Aaron Curry
David Kordansky Gallery, Los Angeles, USA
David Kordansky Gallery, Los Angeles, USA
Featuring condensation in advertisements for soft drinks or beer is a great way of bringing the inside out: droplets of water on a bottle, can or glass are an index of the cool, refreshing contents within. Somewhere in this visual archetype’s DNA we might also trace the contradictory associations of sweat (our own) and the unsullied freshness of morning dew on grass.
Water droplets covered the walls of Aaron Curry’s exhibition ‘Two Sheets Thick’ at David Kordansky Gallery. Unlike the glinting moisture in Coca-Cola advertisements, however, these were dully printed onto large sheets of cardboard in uneven shades of grey, resembling the output of a failing photocopier. This, as with many things in ‘Two Sheets Thick’, was something of an illusion. They were in fact reproductions of photorealist drawings that the artist made by hand using a digital stylus (an oxymoronic tool if ever there was one), subsequently enlarged and screen-printed onto primed sheets of card. A fair degree of craftsmanship attended images that went out of their way to look dashed-off.

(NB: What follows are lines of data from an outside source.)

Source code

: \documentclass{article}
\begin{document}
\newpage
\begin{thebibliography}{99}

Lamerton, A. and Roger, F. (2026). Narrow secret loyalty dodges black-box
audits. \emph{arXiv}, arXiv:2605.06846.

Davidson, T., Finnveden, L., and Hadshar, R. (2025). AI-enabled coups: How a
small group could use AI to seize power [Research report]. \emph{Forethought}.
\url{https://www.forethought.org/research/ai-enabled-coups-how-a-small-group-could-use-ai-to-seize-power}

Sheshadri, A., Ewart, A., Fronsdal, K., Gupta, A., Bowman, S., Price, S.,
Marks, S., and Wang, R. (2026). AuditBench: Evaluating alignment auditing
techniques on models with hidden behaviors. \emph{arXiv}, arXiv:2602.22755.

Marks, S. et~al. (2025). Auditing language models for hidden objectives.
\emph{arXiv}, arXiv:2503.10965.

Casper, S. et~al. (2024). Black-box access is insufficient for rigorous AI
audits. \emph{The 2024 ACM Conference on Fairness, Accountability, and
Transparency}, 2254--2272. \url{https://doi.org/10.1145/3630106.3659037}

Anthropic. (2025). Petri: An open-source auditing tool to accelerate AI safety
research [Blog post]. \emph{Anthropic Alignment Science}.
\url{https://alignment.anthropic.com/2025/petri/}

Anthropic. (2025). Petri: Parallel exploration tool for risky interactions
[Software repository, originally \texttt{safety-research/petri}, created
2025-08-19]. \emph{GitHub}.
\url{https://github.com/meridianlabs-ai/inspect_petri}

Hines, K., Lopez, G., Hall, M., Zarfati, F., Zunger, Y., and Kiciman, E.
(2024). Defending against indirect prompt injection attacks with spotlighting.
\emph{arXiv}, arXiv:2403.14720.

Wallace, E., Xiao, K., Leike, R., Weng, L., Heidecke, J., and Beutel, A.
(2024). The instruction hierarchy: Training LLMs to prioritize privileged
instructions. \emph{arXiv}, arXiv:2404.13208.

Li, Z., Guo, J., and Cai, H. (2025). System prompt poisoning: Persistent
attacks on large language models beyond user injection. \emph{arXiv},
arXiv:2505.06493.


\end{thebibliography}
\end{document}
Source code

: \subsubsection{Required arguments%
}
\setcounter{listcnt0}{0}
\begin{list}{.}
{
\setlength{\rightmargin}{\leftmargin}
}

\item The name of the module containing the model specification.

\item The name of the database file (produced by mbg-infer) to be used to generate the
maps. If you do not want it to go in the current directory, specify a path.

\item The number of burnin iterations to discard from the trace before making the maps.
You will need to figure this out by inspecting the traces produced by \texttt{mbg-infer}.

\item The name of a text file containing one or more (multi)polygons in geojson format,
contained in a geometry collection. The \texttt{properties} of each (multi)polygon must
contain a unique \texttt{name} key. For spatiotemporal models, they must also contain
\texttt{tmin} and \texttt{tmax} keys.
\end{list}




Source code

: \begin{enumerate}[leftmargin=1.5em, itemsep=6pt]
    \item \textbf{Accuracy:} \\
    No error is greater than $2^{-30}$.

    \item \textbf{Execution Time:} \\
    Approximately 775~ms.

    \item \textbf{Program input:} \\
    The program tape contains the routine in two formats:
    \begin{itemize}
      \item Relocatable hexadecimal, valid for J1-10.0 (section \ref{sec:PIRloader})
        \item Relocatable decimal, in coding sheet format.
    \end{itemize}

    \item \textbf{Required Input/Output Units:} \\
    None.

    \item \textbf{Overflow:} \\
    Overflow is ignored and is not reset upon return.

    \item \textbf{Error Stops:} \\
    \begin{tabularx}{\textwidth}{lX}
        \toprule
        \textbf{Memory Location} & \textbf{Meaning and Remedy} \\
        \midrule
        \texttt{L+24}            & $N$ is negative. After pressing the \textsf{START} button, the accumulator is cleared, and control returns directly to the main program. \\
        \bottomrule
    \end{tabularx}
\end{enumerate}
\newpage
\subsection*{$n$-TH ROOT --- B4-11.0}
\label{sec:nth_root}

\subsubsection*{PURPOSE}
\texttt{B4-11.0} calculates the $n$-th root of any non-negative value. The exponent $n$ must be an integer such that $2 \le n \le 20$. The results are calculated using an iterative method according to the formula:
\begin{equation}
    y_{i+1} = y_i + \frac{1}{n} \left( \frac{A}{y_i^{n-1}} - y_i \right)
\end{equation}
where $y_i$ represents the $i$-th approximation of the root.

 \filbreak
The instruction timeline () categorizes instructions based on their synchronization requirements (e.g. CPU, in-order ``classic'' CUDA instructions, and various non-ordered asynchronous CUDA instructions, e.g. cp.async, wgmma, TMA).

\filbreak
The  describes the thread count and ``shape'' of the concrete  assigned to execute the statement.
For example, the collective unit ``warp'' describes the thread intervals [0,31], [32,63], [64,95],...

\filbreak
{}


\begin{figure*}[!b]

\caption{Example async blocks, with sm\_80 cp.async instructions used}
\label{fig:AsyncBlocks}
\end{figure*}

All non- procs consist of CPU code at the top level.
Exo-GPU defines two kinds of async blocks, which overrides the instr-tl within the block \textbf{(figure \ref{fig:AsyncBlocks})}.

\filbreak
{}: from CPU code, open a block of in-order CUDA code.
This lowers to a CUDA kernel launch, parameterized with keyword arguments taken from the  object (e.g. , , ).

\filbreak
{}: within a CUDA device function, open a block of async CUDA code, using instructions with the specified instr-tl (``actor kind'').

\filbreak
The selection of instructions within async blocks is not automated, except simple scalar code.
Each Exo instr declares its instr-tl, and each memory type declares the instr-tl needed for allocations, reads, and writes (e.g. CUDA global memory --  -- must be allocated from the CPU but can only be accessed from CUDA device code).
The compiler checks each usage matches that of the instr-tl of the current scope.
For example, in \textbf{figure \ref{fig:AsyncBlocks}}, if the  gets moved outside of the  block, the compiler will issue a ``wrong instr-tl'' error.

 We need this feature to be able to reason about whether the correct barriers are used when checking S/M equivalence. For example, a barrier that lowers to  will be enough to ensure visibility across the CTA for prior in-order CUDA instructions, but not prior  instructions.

This wallpaper, perhaps the most imposing component of the exhibition, wasn’t actually an art work at all, or at least it didn’t feature in the exhibition’s list of works. It did, however, wind itself like kudzu through many of the objects in the show. The Monad Has Wheels (Wooden Knight) (all works 2010), for example, was one of the slotted-together plywood sculptures for which Curry is well known, with its flat surfaces covered in the wallpaper pattern and thus camouflaged, ineffectually, against its background. By assembling flat, pictorial planes at right angles in order to render three-dimensional forms, Curry has established a sculptural practice that neatly coincides overt artistic quotation (in particular of the Modernist titans Pablo Picasso, Isamu Noguchi and Joan Miró) with formal meditation on volume and flatness. The Monad Has Wheels (Wooden Knight) adds a welcome layer of complexity via the screenprinted: the image of liquid repelled by a surface and forming separate, lens-like globules, sets in motion a chain of equivalent conceptual retractions – the object separates from its background, the image from its support, the reference from its context and the effect from its process. The apparent mobility of the sculpture’s form and meaning is underscored by the red trolley on which it sits; will it roll across the floor and melt into its background, or will it scoot straight out the door into the street outside?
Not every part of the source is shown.